The solution is a canonical signature hash. When a sig is processed, a normalized hash is computed based on its field values, not its name. Sigs that share the same hash get grouped into a Permutation, which acts as the canonical version of that instruction.

// Sig model stores the canonical hash
canonicalSigHash  String?  @db.VarChar(64)
permutationId     String?

// Permutation is the normalized, deduplicated form
model Permutation {
  id          String   @id @default(cuid())
  name        String   @unique
  fieldValues Json
  sigs        Sig[]
}

The permutations page gives a full view of every canonical instruction, how many sigs map to it, and what those individual sigs look like. This turned "how many ways are we writing this instruction?" from an unanswerable question into a searchable dashboard.


AI Validation

After sigs are approved, the work isn't over. There's still the question of whether they're actually correct. That's where the AI validation layer comes in, built using BAML (Boundary AI Markup Language).

BAML lets you define typed AI function signatures, which means the AI output is structured and predictable rather than freeform text. Three main AI capabilities power SmartSIG:

ValidateSigBatch runs over approved sigs in batches, checking each one for clinical accuracy, safety issues flagged as critical/warning/info, confidence level, and whether it requires pharmacist review.

AnalyzeUnapprovedSig gives a deep analysis of a specific sig before it's approved, surfacing potential issues early.

AskValidationQuestion / AskAnalysisQuestion are conversational interfaces that let pharmacists ask follow-up questions about validation results, with streaming responses in real time.


Audit Trail and History

Every action in SmartSIG is logged. When a pharmacist changes a field, approves a sig, or skips one, an Action record is created with a full diff of what changed and who made the change.

This data surfaces in two places: inline on the manual review page as a history dropdown on each sig, and on a dedicated history page with sorting. Nothing gets lost, and nothing happens without accountability.


Admin Dashboard

The admin side handles the operational layer: spreadsheet import with normalization and deduplication on upload, a fields configuration panel where admins manage valid options and SNOMED codes, user management with role assignment and approval, and a key-value config system for app-wide settings.


Tech Stack

  • Next.js (App Router): server actions, streaming, file-based routing
  • tRPC: end-to-end type-safe API
  • Prisma + PostgreSQL: strongly typed ORM with a well-indexed schema
  • BAML: typed AI function definitions for structured LLM output
  • NextAuth + OTP: email-based passwordless authentication
  • Vite + React: preprocessing tool for Epic EHR data
  • Sentry: error monitoring
  • GitHub Actions: automated daily database backups
  • Playwright: end-to-end testing for the sig review workflow

The Impact

The owner went from spending several hours every week manually reviewing and approving sigs, to having his team work through a structured queue. With AI validation as a safety net and a permutations engine ensuring consistency across the board.

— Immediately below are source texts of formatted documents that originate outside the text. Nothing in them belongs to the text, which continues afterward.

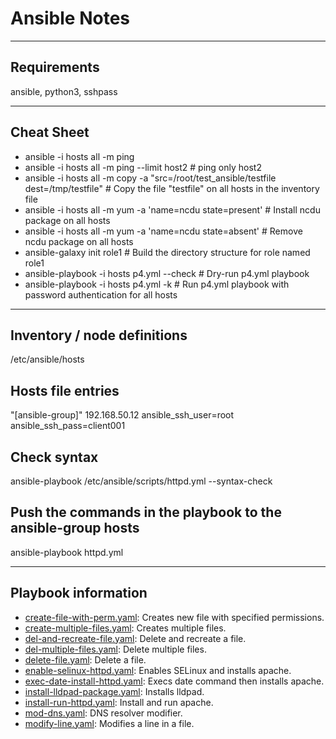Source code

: # Ansible Notes
---
## Requirements
ansible, python3, sshpass

---
## Cheat Sheet
* ansible -i hosts all -m ping
* ansible -i hosts all -m ping --limit host2 # ping only host2
* ansible -i hosts all -m copy -a "src=/root/test_ansible/testfile dest=/tmp/testfile" # Copy the file "testfile" on all hosts in the inventory file 
* ansible -i hosts all -m yum -a 'name=ncdu state=present' # Install ncdu package on all hosts 
* ansible -i hosts all -m yum -a 'name=ncdu state=absent' # Remove ncdu package on all hosts 
* ansible-galaxy init role1 # Build the directory structure for role named role1
* ansible-playbook -i hosts p4.yml --check # Dry-run p4.yml playbook 
* ansible-playbook -i hosts p4.yml -k # Run p4.yml playbook with password authentication for all hosts 
---
## Inventory / node definitions
/etc/ansible/hosts

## Hosts file entries
"[ansible-group]"
192.168.50.12 ansible_ssh_user=root ansible_ssh_pass=client001

## Check syntax
ansible-playbook /etc/ansible/scripts/httpd.yml --syntax-check

## Push the commands in the playbook to the ansible-group hosts
ansible-playbook httpd.yml

---
## Playbook information
* [create-file-with-perm.yaml](create-file-with-perm.yam): Creates new file with specified permissions.
* [create-multiple-files.yaml](create-multiple-files.yaml): Creates multiple files.
* [del-and-recreate-file.yaml](del-and-recreate-file.yaml): Delete and recreate a file.
* [del-multiple-files.yaml](del-multiple-files.yaml): Delete multiple files.
* [delete-file.yaml](delete-file.yaml): Delete a file.
* [enable-selinux-httpd.yaml](enable-selinux-httpd.yaml): Enables SELinux and installs apache.
* [exec-date-install-httpd.yaml](exec-date-install-httpd.yaml): Execs date command then installs apache.
* [install-lldpad-package.yaml](install-lldpad-package.yaml): Installs lldpad.
* [install-run-httpd.yaml](install-run-httpd.yaml): Install and run apache.
* [mod-dns.yaml](mod-dns.yaml): DNS resolver modifier.
* [modify-line.yaml](modify-line.yaml): Modifies a line in a file.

The preprocessing tool means that every time a new healthcare facility's data comes in, new sig patterns get discovered, parsed, and fed into the review queue automatically instead of requiring manual data entry.

SmartSIG is still in active development, with AI autocomplete during review, advanced filtering, and export features on the roadmap. But even in its current state, it turned a time-consuming manual process into something manageable, trackable, and significantly more reliable.